New York Times revenue dips on advertising decline
Advertising revenue - both print and digital - falls 6% from a year earlier
The New York Times said its second-quarter revenue fell almost 1 per cent as gains in subscriptions to its flagship and other newspapers could not offset declines in advertising.
But the company, which publishes its namesake newspaper, the Boston Globe and the Worcester Telegram & Gazette, also posted a better-than-expected profit, and its shares rose 2 per cent in morning trading.
Advertising revenue - both print and digital - fell 6 percent from a year earlier to $207.4 million. The company, as well as the entire newspaper industry, is battling against a relentless decline in advertising - once a primary source of revenue for most newspapers.

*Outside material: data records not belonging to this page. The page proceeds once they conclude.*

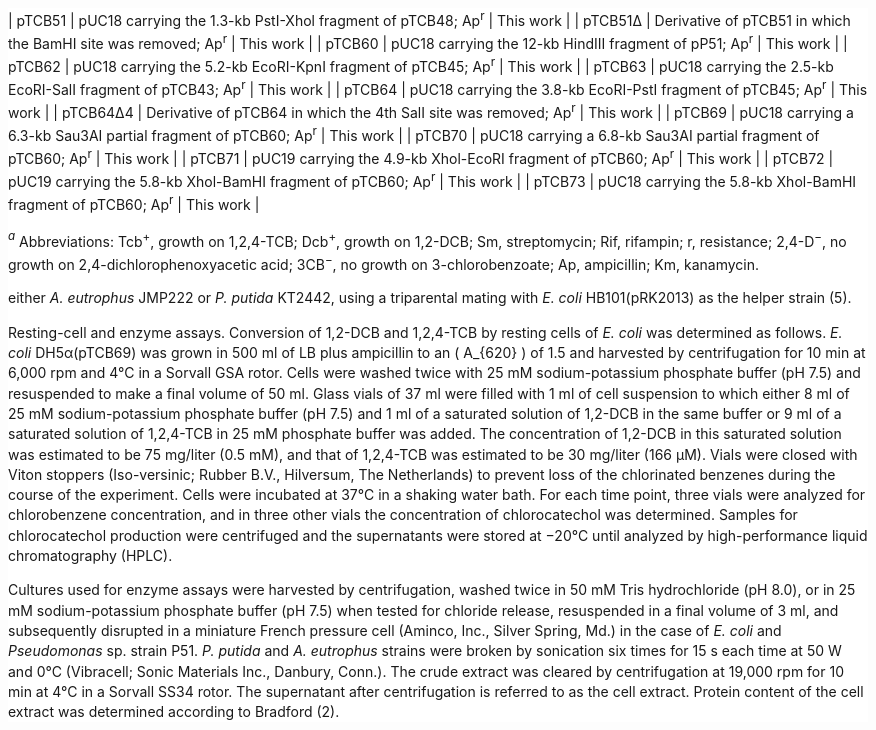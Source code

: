 | pTCB51 | pUC18 carrying the 1.3-kb PstI-Xhol fragment of pTCB48; Ap<sup>r</sup> | This work |
| pTCB51Δ | Derivative of pTCB51 in which the BamHI site was removed; Ap<sup>r</sup> | This work |
| pTCB60 | pUC18 carrying the 12-kb HindIII fragment of pP51; Ap<sup>r</sup> | This work |
| pTCB62 | pUC18 carrying the 5.2-kb EcoRI-KpnI fragment of pTCB45; Ap<sup>r</sup> | This work |
| pTCB63 | pUC18 carrying the 2.5-kb EcoRI-SalI fragment of pTCB43; Ap<sup>r</sup> | This work |
| pTCB64 | pUC18 carrying the 3.8-kb EcoRI-PstI fragment of pTCB45; Ap<sup>r</sup> | This work |
| pTCB64Δ4 | Derivative of pTCB64 in which the 4th SalI site was removed; Ap<sup>r</sup> | This work |
| pTCB69 | pUC18 carrying a 6.3-kb Sau3AI partial fragment of pTCB60; Ap<sup>r</sup> | This work |
| pTCB70 | pUC18 carrying a 6.8-kb Sau3AI partial fragment of pTCB60; Ap<sup>r</sup> | This work |
| pTCB71 | pUC19 carrying the 4.9-kb Xhol-EcoRI fragment of pTCB60; Ap<sup>r</sup> | This work |
| pTCB72 | pUC19 carrying the 5.8-kb Xhol-BamHI fragment of pTCB60; Ap<sup>r</sup> | This work |
| pTCB73 | pUC18 carrying the 5.8-kb Xhol-BamHI fragment of pTCB60; Ap<sup>r</sup> | This work |

$^a$ Abbreviations: Tcb<sup>+</sup>, growth on 1,2,4-TCB; Dcb<sup>+</sup>, growth on 1,2-DCB; Sm, streptomycin; Rif, rifampin; r, resistance; 2,4-D<sup>−</sup>, no growth on 2,4-dichlorophenoxyacetic acid; 3CB<sup>−</sup>, no growth on 3-chlorobenzoate; Ap, ampicillin; Km, kanamycin.

either *A. eutrophus* JMP222 or *P. putida* KT2442, using a triparental mating with *E. coli* HB101(pRK2013) as the helper strain (5).

Resting-cell and enzyme assays. Conversion of 1,2-DCB and 1,2,4-TCB by resting cells of *E. coli* was determined as follows. *E. coli* DH5α(pTCB69) was grown in 500 ml of LB plus ampicillin to an \( A_{620} \) of 1.5 and harvested by centrifugation for 10 min at 6,000 rpm and 4°C in a Sorvall GSA rotor. Cells were washed twice with 25 mM sodium-potassium phosphate buffer (pH 7.5) and resuspended to make a final volume of 50 ml. Glass vials of 37 ml were filled with 1 ml of cell suspension to which either 8 ml of 25 mM sodium-potassium phosphate buffer (pH 7.5) and 1 ml of a saturated solution of 1,2-DCB in the same buffer or 9 ml of a saturated solution of 1,2,4-TCB in 25 mM phosphate buffer was added. The concentration of 1,2-DCB in this saturated solution was estimated to be 75 mg/liter (0.5 mM), and that of 1,2,4-TCB was estimated to be 30 mg/liter (166 μM). Vials were closed with Viton stoppers (Iso-versinic; Rubber B.V., Hilversum, The Netherlands) to prevent loss of the chlorinated benzenes during the course of the experiment. Cells were incubated at 37°C in a shaking water bath. For each time point, three vials were analyzed for chlorobenzene concentration, and in three other vials the concentration of chlorocatechol was determined. Samples for chlorocatechol production were centrifuged and the supernatants were stored at −20°C until analyzed by high-performance liquid chromatography (HPLC).

Cultures used for enzyme assays were harvested by centrifugation, washed twice in 50 mM Tris hydrochloride (pH 8.0), or in 25 mM sodium-potassium phosphate buffer (pH 7.5) when tested for chloride release, resuspended in a final volume of 3 ml, and subsequently disrupted in a miniature French pressure cell (Aminco, Inc., Silver Spring, Md.) in the case of *E. coli* and *Pseudomonas* sp. strain P51. *P. putida* and *A. eutrophus* strains were broken by sonication six times for 15 s each time at 50 W and 0°C (Vibracell; Sonic Materials Inc., Danbury, Conn.). The crude extract was cleared by centrifugation at 19,000 rpm for 10 min at 4°C in a Sorvall SS34 rotor. The supernatant after centrifugation is referred to as the cell extract. Protein content of the cell extract was determined according to Bradford (2).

To combat the decline, New York Times has rolled out a subscription model for its digital products to tap a new revenue stream. Circulation revenue rose 5 per cent to $245.1 million in the second quarter, including paid digital subscriptions at its flagship and Boston Globe properties.
Circulation revenue now accounts for half of New York Times’s total revenue. Total revenue for the second quarter was $485.4 million, below analysts’ average estimate of $487.43 million.
At the New York Times newspaper and its international edition, once known as the International Herald Tribune, digital-only subscriptions increased 35 per cent from a year earlier to 699,000. The drop in advertising revenue in the second quarter was less than first quarter’s 11.2 per cent.
But it is unclear if the decline will continue to moderate. The company forecast that third-quarter advertising trends will be volatile. “The increase in operating profit reflects the ongoing evolution of our digital subscription initiatives on the circulation side, the moderation of revenue declines on the advertising side, and the continued focus on managing costs,” New York Times chief executive Mark Thompson said in a statement.
Operating profit rose 21 per cent to $53.4 million. Excluding one-time items, it earned 14 cents a share, beating analysts’ average estimate by 2 cents. The company is currently shopping the Boston Globe and its sister Worcester Telegram & Gazette.
In its heyday, New York Times had TV, radio, magazines, dozens of newspapers and stakes in sports ventures.